Listed records:
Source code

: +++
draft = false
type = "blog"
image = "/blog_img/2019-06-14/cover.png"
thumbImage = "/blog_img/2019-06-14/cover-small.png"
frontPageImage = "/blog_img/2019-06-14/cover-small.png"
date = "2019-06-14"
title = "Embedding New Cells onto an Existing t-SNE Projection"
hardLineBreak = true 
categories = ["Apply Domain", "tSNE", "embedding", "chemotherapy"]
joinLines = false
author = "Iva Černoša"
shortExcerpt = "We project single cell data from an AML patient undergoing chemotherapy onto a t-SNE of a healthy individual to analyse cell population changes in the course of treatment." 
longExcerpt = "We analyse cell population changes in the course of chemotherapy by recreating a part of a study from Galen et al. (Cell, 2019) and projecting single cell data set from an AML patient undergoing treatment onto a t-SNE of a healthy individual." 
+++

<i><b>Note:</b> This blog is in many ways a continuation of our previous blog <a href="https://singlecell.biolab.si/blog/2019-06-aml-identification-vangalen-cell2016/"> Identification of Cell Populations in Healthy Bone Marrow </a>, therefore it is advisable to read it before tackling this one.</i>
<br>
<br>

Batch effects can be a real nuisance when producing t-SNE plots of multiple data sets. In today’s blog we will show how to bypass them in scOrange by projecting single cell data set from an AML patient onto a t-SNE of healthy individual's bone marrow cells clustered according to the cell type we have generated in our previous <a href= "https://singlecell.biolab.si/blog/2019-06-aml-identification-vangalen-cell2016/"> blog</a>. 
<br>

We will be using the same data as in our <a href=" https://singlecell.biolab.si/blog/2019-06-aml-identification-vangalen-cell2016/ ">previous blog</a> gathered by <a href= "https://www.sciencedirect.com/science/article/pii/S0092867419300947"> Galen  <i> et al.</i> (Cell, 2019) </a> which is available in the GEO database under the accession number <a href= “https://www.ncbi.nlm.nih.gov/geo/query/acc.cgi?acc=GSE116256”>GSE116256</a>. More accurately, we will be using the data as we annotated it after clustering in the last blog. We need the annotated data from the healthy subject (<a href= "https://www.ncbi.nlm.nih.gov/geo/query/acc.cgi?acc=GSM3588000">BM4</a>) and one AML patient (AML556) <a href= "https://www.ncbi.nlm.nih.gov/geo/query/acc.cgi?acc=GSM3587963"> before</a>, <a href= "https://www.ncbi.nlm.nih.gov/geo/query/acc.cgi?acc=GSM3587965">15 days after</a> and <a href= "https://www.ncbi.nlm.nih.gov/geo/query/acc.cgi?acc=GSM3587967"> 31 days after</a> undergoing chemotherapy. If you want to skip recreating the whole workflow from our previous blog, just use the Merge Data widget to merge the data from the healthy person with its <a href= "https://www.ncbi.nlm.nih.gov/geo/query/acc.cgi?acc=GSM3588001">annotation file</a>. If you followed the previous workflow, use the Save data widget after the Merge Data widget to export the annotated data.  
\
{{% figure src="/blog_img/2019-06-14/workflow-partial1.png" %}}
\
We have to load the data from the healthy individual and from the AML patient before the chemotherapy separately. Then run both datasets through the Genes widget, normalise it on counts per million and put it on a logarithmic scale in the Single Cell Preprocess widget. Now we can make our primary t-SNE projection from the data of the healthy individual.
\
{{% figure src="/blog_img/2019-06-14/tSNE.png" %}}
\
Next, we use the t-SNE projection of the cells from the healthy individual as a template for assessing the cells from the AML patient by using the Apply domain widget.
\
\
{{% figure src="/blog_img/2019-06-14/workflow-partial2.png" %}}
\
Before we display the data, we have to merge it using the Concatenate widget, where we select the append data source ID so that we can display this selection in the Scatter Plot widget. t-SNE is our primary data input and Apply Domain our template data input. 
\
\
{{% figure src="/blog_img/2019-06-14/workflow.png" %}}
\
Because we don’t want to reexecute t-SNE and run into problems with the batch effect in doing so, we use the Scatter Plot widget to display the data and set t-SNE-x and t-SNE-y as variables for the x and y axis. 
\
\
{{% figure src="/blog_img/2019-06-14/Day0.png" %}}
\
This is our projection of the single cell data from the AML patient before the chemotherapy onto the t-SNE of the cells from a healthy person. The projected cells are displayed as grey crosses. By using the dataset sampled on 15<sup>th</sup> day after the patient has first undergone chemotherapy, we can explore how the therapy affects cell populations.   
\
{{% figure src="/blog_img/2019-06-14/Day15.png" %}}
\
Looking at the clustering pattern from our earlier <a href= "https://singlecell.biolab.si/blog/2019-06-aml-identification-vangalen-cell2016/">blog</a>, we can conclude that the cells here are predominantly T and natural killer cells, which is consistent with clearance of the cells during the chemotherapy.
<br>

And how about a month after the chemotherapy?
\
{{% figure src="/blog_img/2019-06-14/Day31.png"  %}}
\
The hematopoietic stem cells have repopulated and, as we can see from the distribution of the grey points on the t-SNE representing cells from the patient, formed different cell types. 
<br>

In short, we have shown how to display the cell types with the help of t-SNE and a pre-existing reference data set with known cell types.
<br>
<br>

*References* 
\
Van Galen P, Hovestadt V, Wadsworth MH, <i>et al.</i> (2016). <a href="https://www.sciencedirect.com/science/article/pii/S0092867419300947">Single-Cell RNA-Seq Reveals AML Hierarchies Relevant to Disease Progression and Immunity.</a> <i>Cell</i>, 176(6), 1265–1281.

Work instruction: Type the records again in full, matching them exactly.

Completed task:
Source code

: +++
draft = false
type = "blog"
image = "/blog_img/2019-06-14/cover.png"
thumbImage = "/blog_img/2019-06-14/cover-small.png"
frontPageImage = "/blog_img/2019-06-14/cover-small.png"
date = "2019-06-14"
title = "Embedding New Cells onto an Existing t-SNE Projection"
hardLineBreak = true 
categories = ["Apply Domain", "tSNE", "embedding", "chemotherapy"]
joinLines = false
author = "Iva Černoša"
shortExcerpt = "We project single cell data from an AML patient undergoing chemotherapy onto a t-SNE of a healthy individual to analyse cell population changes in the course of treatment." 
longExcerpt = "We analyse cell population changes in the course of chemotherapy by recreating a part of a study from Galen et al. (Cell, 2019) and projecting single cell data set from an AML patient undergoing treatment onto a t-SNE of a healthy individual." 
+++

<i><b>Note:</b> This blog is in many ways a continuation of our previous blog <a href="https://singlecell.biolab.si/blog/2019-06-aml-identification-vangalen-cell2016/"> Identification of Cell Populations in Healthy Bone Marrow </a>, therefore it is advisable to read it before tackling this one.</i>
<br>
<br>

Batch effects can be a real nuisance when producing t-SNE plots of multiple data sets. In today’s blog we will show how to bypass them in scOrange by projecting single cell data set from an AML patient onto a t-SNE of healthy individual's bone marrow cells clustered according to the cell type we have generated in our previous <a href= "https://singlecell.biolab.si/blog/2019-06-aml-identification-vangalen-cell2016/"> blog</a>. 
<br>

We will be using the same data as in our <a href=" https://singlecell.biolab.si/blog/2019-06-aml-identification-vangalen-cell2016/ ">previous blog</a> gathered by <a href= "https://www.sciencedirect.com/science/article/pii/S0092867419300947"> Galen  <i> et al.</i> (Cell, 2019) </a> which is available in the GEO database under the accession number <a href= “https://www.ncbi.nlm.nih.gov/geo/query/acc.cgi?acc=GSE116256”>GSE116256</a>. More accurately, we will be using the data as we annotated it after clustering in the last blog. We need the annotated data from the healthy subject (<a href= "https://www.ncbi.nlm.nih.gov/geo/query/acc.cgi?acc=GSM3588000">BM4</a>) and one AML patient (AML556) <a href= "https://www.ncbi.nlm.nih.gov/geo/query/acc.cgi?acc=GSM3587963"> before</a>, <a href= "https://www.ncbi.nlm.nih.gov/geo/query/acc.cgi?acc=GSM3587965">15 days after</a> and <a href= "https://www.ncbi.nlm.nih.gov/geo/query/acc.cgi?acc=GSM3587967"> 31 days after</a> undergoing chemotherapy. If you want to skip recreating the whole workflow from our previous blog, just use the Merge Data widget to merge the data from the healthy person with its <a href= "https://www.ncbi.nlm.nih.gov/geo/query/acc.cgi?acc=GSM3588001">annotation file</a>. If you followed the previous workflow, use the Save data widget after the Merge Data widget to export the annotated data.  
\
{{% figure src="/blog_img/2019-06-14/workflow-partial1.png" %}}
\
We have to load the data from the healthy individual and from the AML patient before the chemotherapy separately. Then run both datasets through the Genes widget, normalise it on counts per million and put it on a logarithmic scale in the Single Cell Preprocess widget. Now we can make our primary t-SNE projection from the data of the healthy individual.
\
{{% figure src="/blog_img/2019-06-14/tSNE.png" %}}
\
Next, we use the t-SNE projection of the cells from the healthy individual as a template for assessing the cells from the AML patient by using the Apply domain widget.
\
\
{{% figure src="/blog_img/2019-06-14/workflow-partial2.png" %}}
\
Before we display the data, we have to merge it using the Concatenate widget, where we select the append data source ID so that we can display this selection in the Scatter Plot widget. t-SNE is our primary data input and Apply Domain our template data input. 
\
\
{{% figure src="/blog_img/2019-06-14/workflow.png" %}}
\
Because we don’t want to reexecute t-SNE and run into problems with the batch effect in doing so, we use the Scatter Plot widget to display the data and set t-SNE-x and t-SNE-y as variables for the x and y axis. 
\
\
{{% figure src="/blog_img/2019-06-14/Day0.png" %}}
\
This is our projection of the single cell data from the AML patient before the chemotherapy onto the t-SNE of the cells from a healthy person. The projected cells are displayed as grey crosses. By using the dataset sampled on 15<sup>th</sup> day after the patient has first undergone chemotherapy, we can explore how the therapy affects cell populations.   
\
{{% figure src="/blog_img/2019-06-14/Day15.png" %}}
\
Looking at the clustering pattern from our earlier <a href= "https://singlecell.biolab.si/blog/2019-06-aml-identification-vangalen-cell2016/">blog</a>, we can conclude that the cells here are predominantly T and natural killer cells, which is consistent with clearance of the cells during the chemotherapy.
<br>

And how about a month after the chemotherapy?
\
{{% figure src="/blog_img/2019-06-14/Day31.png"  %}}
\
The hematopoietic stem cells have repopulated and, as we can see from the distribution of the grey points on the t-SNE representing cells from the patient, formed different cell types. 
<br>

In short, we have shown how to display the cell types with the help of t-SNE and a pre-existing reference data set with known cell types.
<br>
<br>

*References* 
\
Van Galen P, Hovestadt V, Wadsworth MH, <i>et al.</i> (2016). <a href="https://www.sciencedirect.com/science/article/pii/S0092867419300947">Single-Cell RNA-Seq Reveals AML Hierarchies Relevant to Disease Progression and Immunity.</a> <i>Cell</i>, 176(6), 1265–1281.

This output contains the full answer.